TASK:
Write out exactly the lines from the line that contains "frequency and his" through the final line of the listing below, and no others.

DATA SUPPLIED:
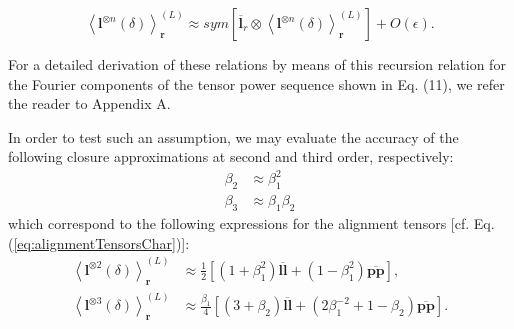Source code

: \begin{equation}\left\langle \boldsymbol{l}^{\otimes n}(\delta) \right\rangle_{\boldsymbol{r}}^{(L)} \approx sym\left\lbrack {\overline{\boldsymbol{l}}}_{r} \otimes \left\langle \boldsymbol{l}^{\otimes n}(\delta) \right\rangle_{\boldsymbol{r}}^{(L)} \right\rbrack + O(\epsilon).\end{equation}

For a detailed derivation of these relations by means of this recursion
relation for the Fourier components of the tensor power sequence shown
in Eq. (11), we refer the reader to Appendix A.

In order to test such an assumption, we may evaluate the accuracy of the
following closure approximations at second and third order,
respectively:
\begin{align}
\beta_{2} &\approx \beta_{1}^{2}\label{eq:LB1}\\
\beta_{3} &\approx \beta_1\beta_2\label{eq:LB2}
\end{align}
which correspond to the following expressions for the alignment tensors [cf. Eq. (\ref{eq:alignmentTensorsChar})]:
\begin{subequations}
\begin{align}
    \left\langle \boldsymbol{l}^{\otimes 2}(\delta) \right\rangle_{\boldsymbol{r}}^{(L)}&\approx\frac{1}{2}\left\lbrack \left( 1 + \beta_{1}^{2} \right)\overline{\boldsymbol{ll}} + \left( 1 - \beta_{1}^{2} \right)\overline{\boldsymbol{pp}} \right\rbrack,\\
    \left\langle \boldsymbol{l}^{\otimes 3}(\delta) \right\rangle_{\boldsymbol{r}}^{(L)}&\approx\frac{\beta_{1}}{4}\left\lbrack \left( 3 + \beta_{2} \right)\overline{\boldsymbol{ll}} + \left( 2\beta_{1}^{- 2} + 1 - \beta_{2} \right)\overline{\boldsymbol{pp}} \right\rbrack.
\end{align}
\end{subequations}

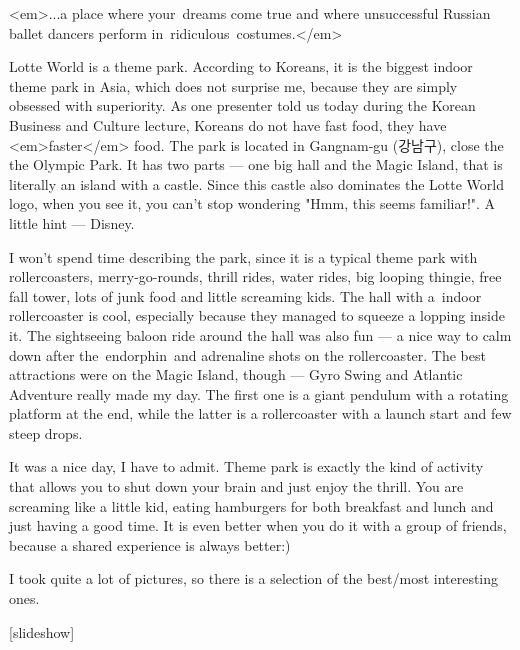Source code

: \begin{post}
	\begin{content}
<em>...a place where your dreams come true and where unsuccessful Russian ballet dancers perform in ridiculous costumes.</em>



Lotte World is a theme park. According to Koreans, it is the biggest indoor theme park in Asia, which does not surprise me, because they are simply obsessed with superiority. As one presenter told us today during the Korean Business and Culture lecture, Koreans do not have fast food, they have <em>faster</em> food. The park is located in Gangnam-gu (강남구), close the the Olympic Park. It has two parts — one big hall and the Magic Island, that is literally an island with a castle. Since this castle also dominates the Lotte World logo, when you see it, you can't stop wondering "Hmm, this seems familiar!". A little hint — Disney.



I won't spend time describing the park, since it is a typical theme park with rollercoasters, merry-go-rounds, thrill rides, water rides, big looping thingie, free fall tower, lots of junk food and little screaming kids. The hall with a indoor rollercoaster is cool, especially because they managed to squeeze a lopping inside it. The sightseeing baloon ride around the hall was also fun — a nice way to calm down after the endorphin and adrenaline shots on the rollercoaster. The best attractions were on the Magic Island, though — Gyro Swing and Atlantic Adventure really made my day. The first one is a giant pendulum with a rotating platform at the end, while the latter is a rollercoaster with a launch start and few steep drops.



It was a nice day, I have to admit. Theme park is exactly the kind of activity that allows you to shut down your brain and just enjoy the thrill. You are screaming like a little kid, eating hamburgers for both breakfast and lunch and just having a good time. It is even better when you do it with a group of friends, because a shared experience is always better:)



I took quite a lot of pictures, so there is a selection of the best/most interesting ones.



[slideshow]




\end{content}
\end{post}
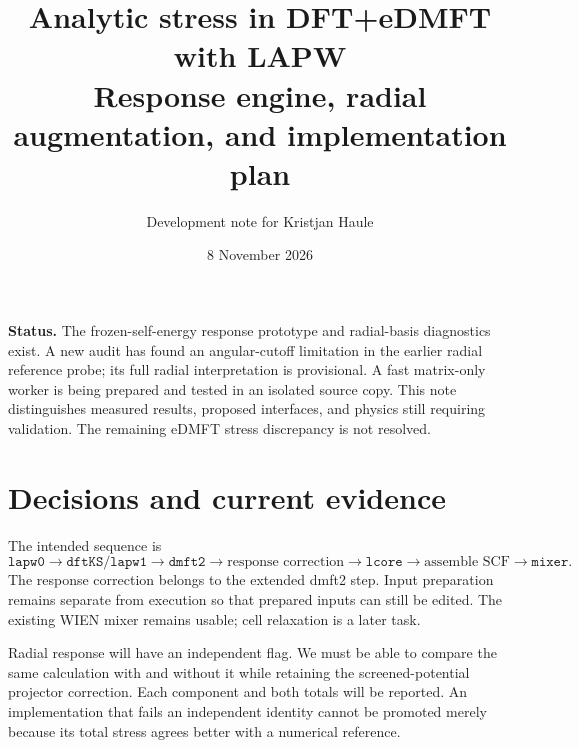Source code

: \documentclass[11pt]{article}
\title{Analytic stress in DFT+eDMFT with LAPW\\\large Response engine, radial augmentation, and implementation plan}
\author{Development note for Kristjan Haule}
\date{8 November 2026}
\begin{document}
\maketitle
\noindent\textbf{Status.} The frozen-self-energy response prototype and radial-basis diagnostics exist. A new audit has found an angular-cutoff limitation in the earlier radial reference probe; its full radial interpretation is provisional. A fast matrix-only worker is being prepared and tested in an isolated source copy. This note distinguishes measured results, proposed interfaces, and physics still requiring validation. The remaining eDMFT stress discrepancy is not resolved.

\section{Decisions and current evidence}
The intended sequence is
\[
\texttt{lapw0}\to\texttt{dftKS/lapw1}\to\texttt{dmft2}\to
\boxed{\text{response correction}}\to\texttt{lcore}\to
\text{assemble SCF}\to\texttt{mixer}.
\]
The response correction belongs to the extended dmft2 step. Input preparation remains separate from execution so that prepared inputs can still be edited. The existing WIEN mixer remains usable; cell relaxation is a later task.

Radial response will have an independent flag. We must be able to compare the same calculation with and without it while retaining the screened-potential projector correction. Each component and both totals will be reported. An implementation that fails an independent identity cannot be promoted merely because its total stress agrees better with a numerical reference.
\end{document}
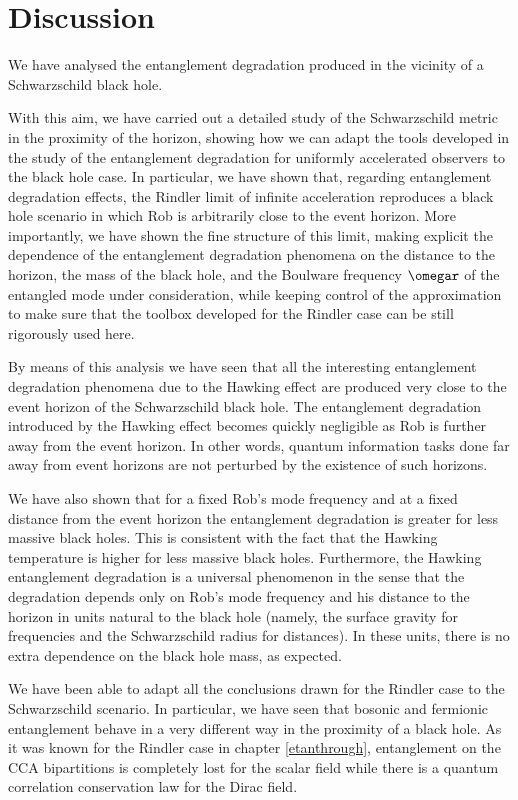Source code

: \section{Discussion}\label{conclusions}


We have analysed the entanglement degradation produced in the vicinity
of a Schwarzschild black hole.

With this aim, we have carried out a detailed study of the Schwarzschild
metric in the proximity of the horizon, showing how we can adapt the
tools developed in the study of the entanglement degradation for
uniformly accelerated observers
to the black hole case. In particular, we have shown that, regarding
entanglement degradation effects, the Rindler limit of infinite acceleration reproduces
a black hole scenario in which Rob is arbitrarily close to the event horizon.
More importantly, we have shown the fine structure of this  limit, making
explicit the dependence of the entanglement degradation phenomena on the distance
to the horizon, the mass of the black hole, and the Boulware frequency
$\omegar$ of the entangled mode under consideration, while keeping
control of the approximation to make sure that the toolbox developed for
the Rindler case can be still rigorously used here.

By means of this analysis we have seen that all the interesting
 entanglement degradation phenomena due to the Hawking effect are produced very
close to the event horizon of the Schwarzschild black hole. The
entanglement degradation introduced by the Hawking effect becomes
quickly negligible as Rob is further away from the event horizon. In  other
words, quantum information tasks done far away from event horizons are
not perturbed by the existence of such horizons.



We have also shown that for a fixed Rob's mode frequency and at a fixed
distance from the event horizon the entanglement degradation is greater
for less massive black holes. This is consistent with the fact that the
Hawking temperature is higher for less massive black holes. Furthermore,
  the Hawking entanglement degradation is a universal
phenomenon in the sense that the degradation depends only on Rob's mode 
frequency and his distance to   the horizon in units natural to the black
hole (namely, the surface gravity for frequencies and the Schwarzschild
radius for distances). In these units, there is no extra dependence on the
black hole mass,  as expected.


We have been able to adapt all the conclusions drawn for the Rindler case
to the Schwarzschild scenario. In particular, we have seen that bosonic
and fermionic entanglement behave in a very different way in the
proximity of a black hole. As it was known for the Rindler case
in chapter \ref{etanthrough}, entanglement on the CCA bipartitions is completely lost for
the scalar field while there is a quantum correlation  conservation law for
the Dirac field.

RESPONSE:
frequency and his distance to   the horizon in units natural to the black
hole (namely, the surface gravity for frequencies and the Schwarzschild
radius for distances). In these units, there is no extra dependence on the
black hole mass,  as expected.


We have been able to adapt all the conclusions drawn for the Rindler case
to the Schwarzschild scenario. In particular, we have seen that bosonic
and fermionic entanglement behave in a very different way in the
proximity of a black hole. As it was known for the Rindler case
in chapter \ref{etanthrough}, entanglement on the CCA bipartitions is completely lost for
the scalar field while there is a quantum correlation  conservation law for
the Dirac field.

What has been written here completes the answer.